In a 5-4 decision, the US supreme court will allow the Trump administration to continue deporting Venezuelan migrants under an 18th-century wartime law.
After a phone call with Japanese prime minister Shigeru Ishiba this morning, Trump directed US treasury secretary Scott Bessent to open negotiations with the Japanese government.
During speeches this afternoon, Democratic leadership in the House and Senate warned that Trump’s tariffs are teeing up “a nationwide recession”.
After US stock markets opened this morning on bear market territory, the Cboe Volatility Index, also known as Wall Street’s “fear gauge”, reached “crisis levels” as it skyrocketed to its highest level since the Covid-19 pandemic.
Canada has requested World Trade Organization (WTO) dispute consultations with the US over Trump’s decision to impose a 25% duty on cars and car parts from Canada, the WTO said today.
Mexico is seeking to avoid retaliatory tariffs against the US but is not ruling them out, Mexican president Claudia Sheinbaum said.

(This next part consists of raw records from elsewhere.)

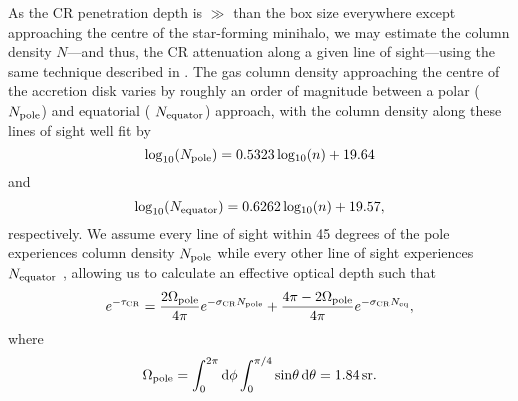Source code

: As the CR penetration depth is $\gg$ than the box size everywhere except approaching the centre of the star-forming minihalo, we may estimate the column density $N$---and thus, the CR attenuation along a given line of sight---using the same technique described in \citet{Hummeletal2015}. 
The gas column density approaching the centre of the accretion disk varies by roughly an order of magnitude between a polar ($N_{\rm \small pole}$) and equatorial ( $N_{\rm equator}$) approach, with the column density  along these lines of sight well fit by
\begin{equation}
{\rm log}_{10}(N_{\rm \small pole}) = 0.5323\, {\rm log_{10}}(n) + 19.64
\end{equation}
and
\begin{equation}
{\rm log}_{10}(N_{\rm \small equator}) = 0.6262\, {\rm log_{10}}(n) + 19.57, 
\end{equation}
respectively. We assume every line of sight within 45 degrees of the pole experiences column density $N_{\rm \small pole}$ while every other line of sight experiences $N_{\rm \small equator}$ \citep{Hosokawaetal2011}, allowing us to calculate an effective optical depth such that
\begin{equation}
e^{-\tau_{\rm \small CR}} = \frac{2 \Omega_{\rm \small pole}}{4\pi} e^{-\sigma_{\rm \small CR} N_{\rm \small pole}} + \frac{4\pi - 2 \Omega_{\rm \small pole}}{4\pi} e^{-\sigma_{\rm \small CR} N_{\rm \small eq}},
\end{equation}
where
\begin{equation}
\Omega_{\rm \small pole} = \int_0^{2\pi}{\rm d}\phi \int_0^{\pi/4}{\rm sin}\theta \,{\rm d}\theta = 1.84\,{\rm sr}.
\end{equation}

The US Conference of Catholic Bishops is ending a half century of partnerships with the federal government to serve refugees and children, saying the “heartbreaking” decision follows the Trump administration’s abrupt halt to funding for refugee resettlement.
Health secretary Robert Kennedy Jr will direct the CDC to stop recommending states add fluoride to their drinking water.
In a social media post, Trump backed the Senate’s budget proposal – lending his support to the plan as House speaker Mike Johnson tees up a vote on the budget later this week despite still not having enough votes to guarantee its passage.